He came home to a dark flat. He paused at the threshold for a moment, straining to hear sounds of the television, of her laughter at said television, of any signs of life. He could hear the electronic wheeze of the 31-Muni opening its doors at the corner of the street. He could hear the washing machine running in the upstairs apartment. The street lamp cast long shadows through the open windows, silent and animated. There was, however, no other noise inside.
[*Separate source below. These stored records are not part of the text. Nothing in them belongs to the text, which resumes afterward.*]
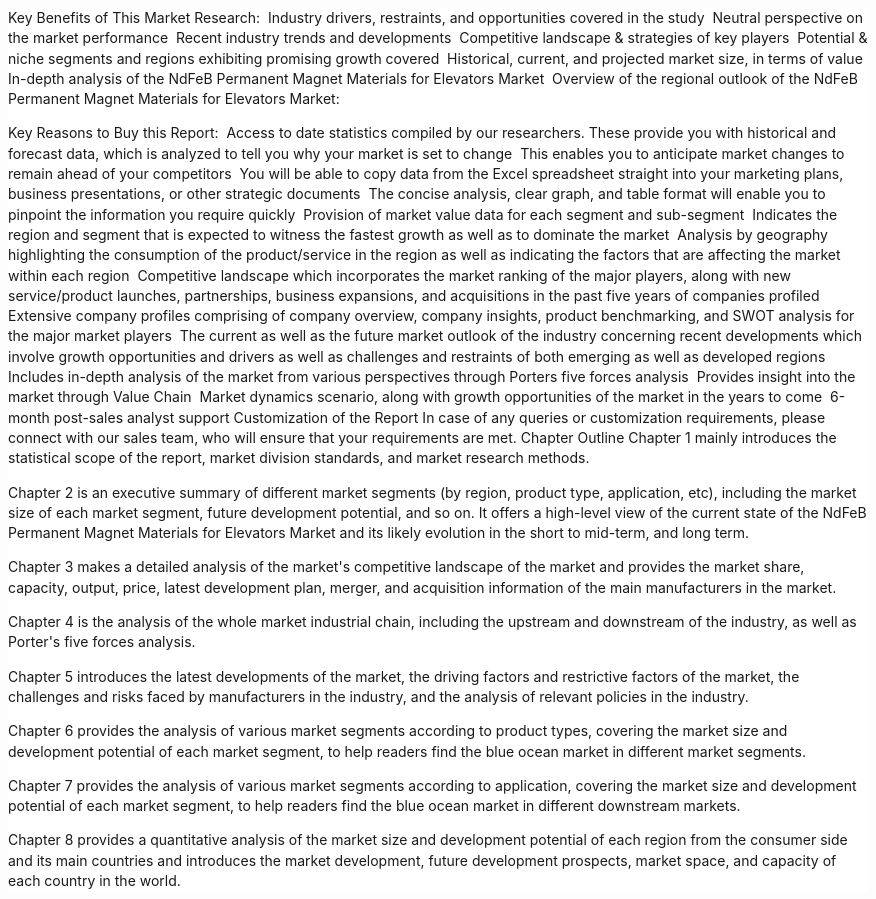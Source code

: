 Key Benefits of This Market Research:
 Industry drivers, restraints, and opportunities covered in the study
 Neutral perspective on the market performance
 Recent industry trends and developments
 Competitive landscape &amp; strategies of key players
 Potential &amp; niche segments and regions exhibiting promising growth covered
 Historical, current, and projected market size, in terms of value
 In-depth analysis of the NdFeB Permanent Magnet Materials for Elevators Market
 Overview of the regional outlook of the NdFeB Permanent Magnet Materials for Elevators Market:</p><p>
Key Reasons to Buy this Report:
 Access to date statistics compiled by our researchers. These provide you with historical and forecast data, which is analyzed to tell you why your market is set to change
 This enables you to anticipate market changes to remain ahead of your competitors
 You will be able to copy data from the Excel spreadsheet straight into your marketing plans, business presentations, or other strategic documents
 The concise analysis, clear graph, and table format will enable you to pinpoint the information you require quickly
 Provision of market value data for each segment and sub-segment
 Indicates the region and segment that is expected to witness the fastest growth as well as to dominate the market
 Analysis by geography highlighting the consumption of the product/service in the region as well as indicating the factors that are affecting the market within each region
 Competitive landscape which incorporates the market ranking of the major players, along with new service/product launches, partnerships, business expansions, and acquisitions in the past five years of companies profiled
 Extensive company profiles comprising of company overview, company insights, product benchmarking, and SWOT analysis for the major market players
 The current as well as the future market outlook of the industry concerning recent developments which involve growth opportunities and drivers as well as challenges and restraints of both emerging as well as developed regions
 Includes in-depth analysis of the market from various perspectives through Porters five forces analysis
 Provides insight into the market through Value Chain
 Market dynamics scenario, along with growth opportunities of the market in the years to come
 6-month post-sales analyst support
Customization of the Report
In case of any queries or customization requirements, please connect with our sales team, who will ensure that your requirements are met.
Chapter Outline
Chapter 1 mainly introduces the statistical scope of the report, market division standards, and market research methods.</p><p>
Chapter 2 is an executive summary of different market segments (by region, product type, application, etc), including the market size of each market segment, future development potential, and so on. It offers a high-level view of the current state of the NdFeB Permanent Magnet Materials for Elevators Market and its likely evolution in the short to mid-term, and long term.</p><p>
Chapter 3 makes a detailed analysis of the market's competitive landscape of the market and provides the market share, capacity, output, price, latest development plan, merger, and acquisition information of the main manufacturers in the market.</p><p>
Chapter 4 is the analysis of the whole market industrial chain, including the upstream and downstream of the industry, as well as Porter's five forces analysis.</p><p>
Chapter 5 introduces the latest developments of the market, the driving factors and restrictive factors of the market, the challenges and risks faced by manufacturers in the industry, and the analysis of relevant policies in the industry.</p><p>
Chapter 6 provides the analysis of various market segments according to product types, covering the market size and development potential of each market segment, to help readers find the blue ocean market in different market segments.</p><p>
Chapter 7 provides the analysis of various market segments according to application, covering the market size and development potential of each market segment, to help readers find the blue ocean market in different downstream markets.</p><p>
Chapter 8 provides a quantitative analysis of the market size and development potential of each region from the consumer side and its main countries and introduces the market development, future development prospects, market space, and capacity of each country in the world.</p><p>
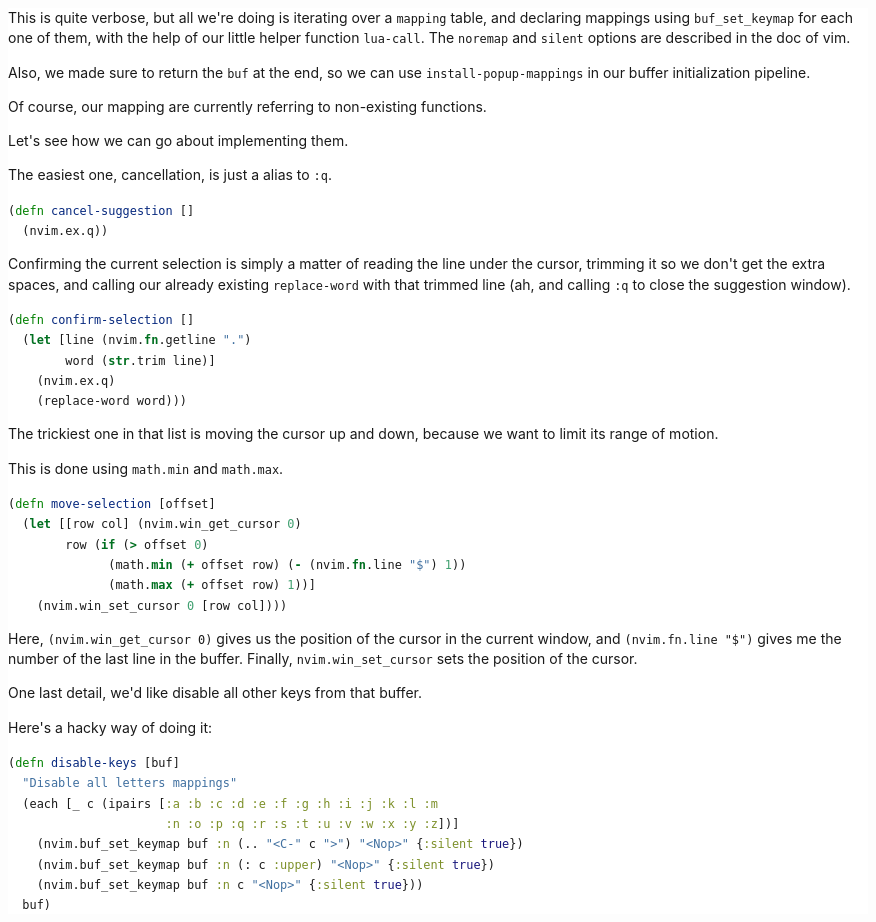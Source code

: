 This is quite verbose, but all we're doing is iterating over a `mapping` table, and declaring mappings using `buf_set_keymap` for each one of them, with the help of our little helper function `lua-call`.
The `noremap` and `silent` options are described in the doc of vim.

Also, we made sure to return the `buf` at the end, so we can use `install-popup-mappings` in our buffer initialization pipeline.

Of course, our mapping are currently referring to non-existing functions.

Let's see how we can go about implementing them.

The easiest one, cancellation, is just a alias to `:q`.

```clojure
(defn cancel-suggestion []
  (nvim.ex.q))
```

Confirming the current selection is simply a matter of reading the line under the cursor, trimming it so we don't get the extra spaces,
and calling our already existing `replace-word` with that trimmed line (ah, and calling `:q` to close the suggestion window).

```clojure
(defn confirm-selection []
  (let [line (nvim.fn.getline ".")
        word (str.trim line)]
    (nvim.ex.q)
    (replace-word word)))
```

The trickiest one in that list is moving the cursor up and down,
because we want to limit its range of motion.

This is done using `math.min` and `math.max`.

```clojure
(defn move-selection [offset]
  (let [[row col] (nvim.win_get_cursor 0)
        row (if (> offset 0)
              (math.min (+ offset row) (- (nvim.fn.line "$") 1))
              (math.max (+ offset row) 1))]
    (nvim.win_set_cursor 0 [row col])))
```

Here, `(nvim.win_get_cursor 0)` gives us the position of the cursor in the current window, and `(nvim.fn.line "$")` gives me the number of the last line in the buffer.
Finally, `nvim.win_set_cursor` sets the position of the cursor.

One last detail, we'd like disable all other keys from that buffer.

Here's a hacky way of doing it:

```clojure
(defn disable-keys [buf]
  "Disable all letters mappings"
  (each [_ c (ipairs [:a :b :c :d :e :f :g :h :i :j :k :l :m
                      :n :o :p :q :r :s :t :u :v :w :x :y :z])]
    (nvim.buf_set_keymap buf :n (.. "<C-" c ">") "<Nop>" {:silent true})
    (nvim.buf_set_keymap buf :n (: c :upper) "<Nop>" {:silent true})
    (nvim.buf_set_keymap buf :n c "<Nop>" {:silent true}))
  buf)
```
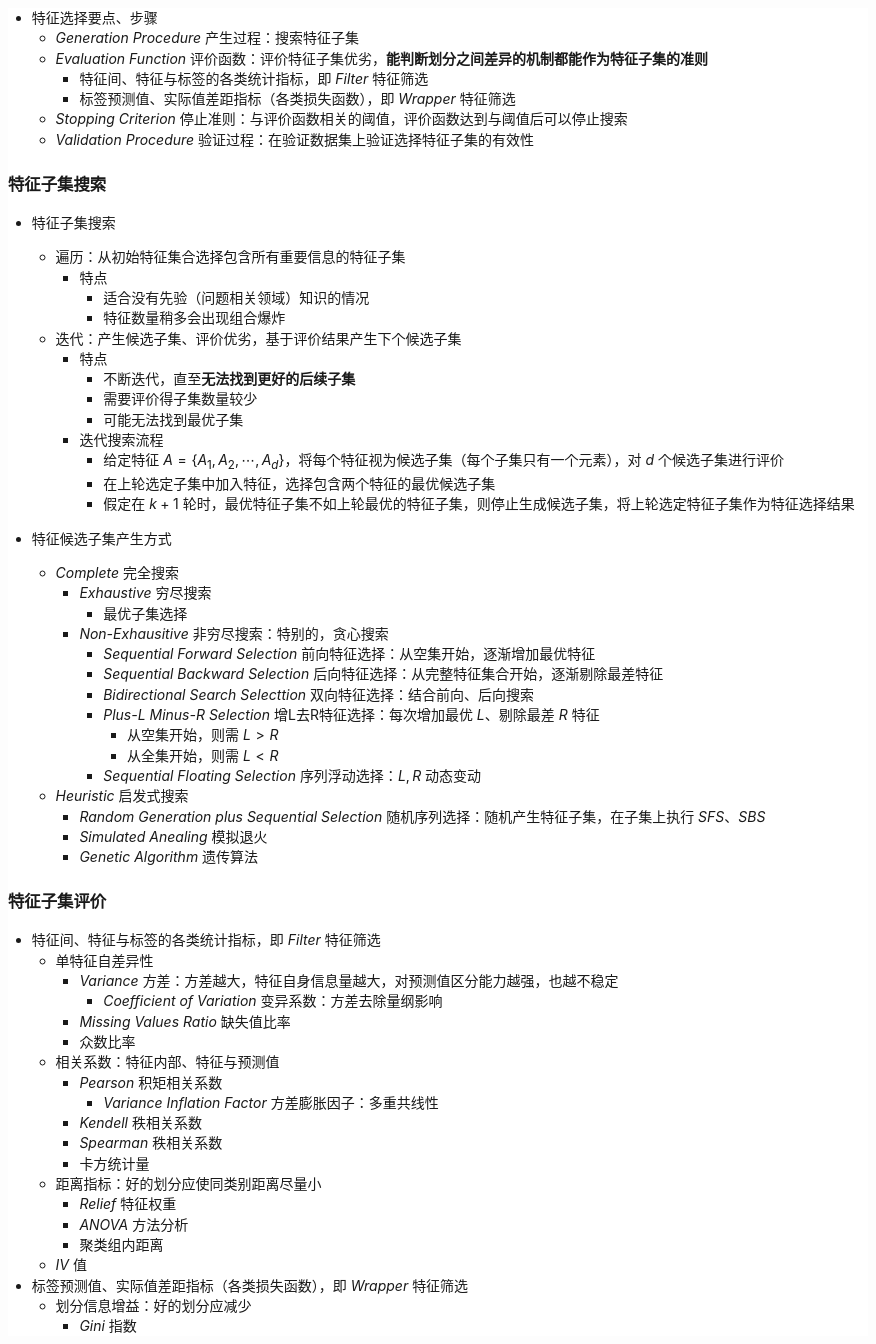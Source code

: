 -   特征选择要点、步骤
    -   *Generation Procedure* 产生过程：搜索特征子集
    -   *Evaluation Function* 评价函数：评价特征子集优劣，**能判断划分之间差异的机制都能作为特征子集的准则**
        -   特征间、特征与标签的各类统计指标，即 *Filter* 特征筛选
        -   标签预测值、实际值差距指标（各类损失函数），即 *Wrapper* 特征筛选
    -   *Stopping Criterion* 停止准则：与评价函数相关的阈值，评价函数达到与阈值后可以停止搜索
    -   *Validation Procedure* 验证过程：在验证数据集上验证选择特征子集的有效性

### 特征子集搜索

-   特征子集搜索
    -   遍历：从初始特征集合选择包含所有重要信息的特征子集
        -   特点
            -   适合没有先验（问题相关领域）知识的情况
            -   特征数量稍多会出现组合爆炸
    -   迭代：产生候选子集、评价优劣，基于评价结果产生下个候选子集
        -   特点
            -   不断迭代，直至**无法找到更好的后续子集**
            -   需要评价得子集数量较少
            -   可能无法找到最优子集
        -   迭代搜索流程
            -   给定特征 $A=\{A_1, A_2, \cdots, A_d\}$，将每个特征视为候选子集（每个子集只有一个元素），对 $d$ 个候选子集进行评价
            -   在上轮选定子集中加入特征，选择包含两个特征的最优候选子集
            -   假定在 $k+1$ 轮时，最优特征子集不如上轮最优的特征子集，则停止生成候选子集，将上轮选定特征子集作为特征选择结果

-   特征候选子集产生方式
    -   *Complete* 完全搜索
        -   *Exhaustive* 穷尽搜索
            -   最优子集选择
        -   *Non-Exhausitive* 非穷尽搜索：特别的，贪心搜索
            -   *Sequential Forward Selection* 前向特征选择：从空集开始，逐渐增加最优特征
            -   *Sequential Backward Selection* 后向特征选择：从完整特征集合开始，逐渐剔除最差特征
            -   *Bidirectional Search Selecttion* 双向特征选择：结合前向、后向搜索
            -   *Plus-L Minus-R Selection* 增L去R特征选择：每次增加最优 $L$、剔除最差 $R$ 特征
                -   从空集开始，则需 $L > R$
                -   从全集开始，则需 $L < R$
            -   *Sequential Floating Selection* 序列浮动选择：$L,R$ 动态变动
    -   *Heuristic* 启发式搜索
        -   *Random Generation plus Sequential Selection* 随机序列选择：随机产生特征子集，在子集上执行 *SFS*、*SBS*
        -   *Simulated Anealing* 模拟退火
        -   *Genetic Algorithm* 遗传算法

### 特征子集评价

-   特征间、特征与标签的各类统计指标，即 *Filter* 特征筛选
    -   单特征自差异性
        -   *Variance* 方差：方差越大，特征自身信息量越大，对预测值区分能力越强，也越不稳定
            -	*Coefficient of Variation* 变异系数：方差去除量纲影响
        -   *Missing Values Ratio* 缺失值比率
        -   众数比率
    -   相关系数：特征内部、特征与预测值
        -   *Pearson* 积矩相关系数
            -   *Variance Inflation Factor* 方差膨胀因子：多重共线性
        -   *Kendell* 秩相关系数
        -   *Spearman* 秩相关系数
        -   卡方统计量
    -   距离指标：好的划分应使同类别距离尽量小
        -   *Relief* 特征权重
        -   *ANOVA* 方法分析
        -   聚类组内距离
    -   *IV* 值
-   标签预测值、实际值差距指标（各类损失函数），即 *Wrapper* 特征筛选
    -   划分信息增益：好的划分应减少
        -   *Gini* 指数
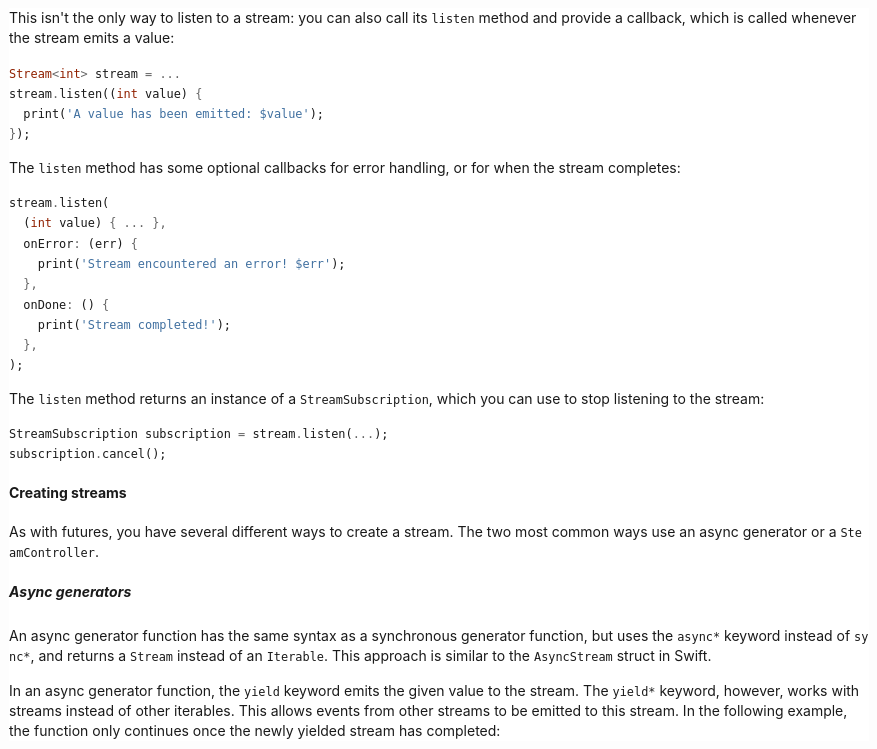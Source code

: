This isn't the only way to listen to a stream:
you can also call its `listen` method and
provide a callback, which is called whenever
the stream emits a value:

```dart
Stream<int> stream = ...
stream.listen((int value) {
  print('A value has been emitted: $value');
});
```

The `listen` method has some optional callbacks
for error handling, or for when the stream completes:

```dart
stream.listen(
  (int value) { ... },
  onError: (err) {
    print('Stream encountered an error! $err');
  },
  onDone: () {
    print('Stream completed!');
  },
);
```

The `listen` method returns an instance of a
`StreamSubscription`, which you can use to
stop listening to the stream:

```dart
StreamSubscription subscription = stream.listen(...);
subscription.cancel();
```

#### Creating streams

As with futures, you have several different
ways to create a stream. The two most common ways
use an async generator or a `SteamController`. 

##### Async generators

An async generator function has the same syntax
as a synchronous generator function,
but uses the `async*` keyword instead of `sync*`,
and returns a `Stream` instead of an `Iterable`.
This approach is similar to the `AsyncStream`
struct in Swift.

In an async generator function, the `yield` keyword
emits the given value to the stream.
The `yield*` keyword, however,
works with streams instead of other iterables.
This allows events from other streams to be
emitted to this stream. In the following example,
the function only continues once the newly yielded
stream has completed:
He stepped in, letting the door close behind him as he reached for his phone. He punched play on the voice-mail wondering if he had gotten her message wrong, but there was her voice telling him she’d be going home early. The past two weeks had been filled with busy days and exhausted nights for the both of them. All they had been able to do as they crawled home was stop at the small cafe on the way home. It was open late and made Vietnamese sandwiches, which they would gratefully devour standing in the kitchen at home with paper towels held under to sop up any spills. They were entirely too tired to have dishes to clean. There in that kitchen, the aroma of the smoky vegetables would help blot out some of the tiring day while the layers of avocado provided much needed comfort. At any rate, he was glad that those weeks were now behind them. Any sandwich, no matter how delicious, was tiresome after a third straight night. He preferred home-cooked food anyway, eating out only under duress or because she loved to try new places. He had been looking forward in anticipation to dinner all afternoon.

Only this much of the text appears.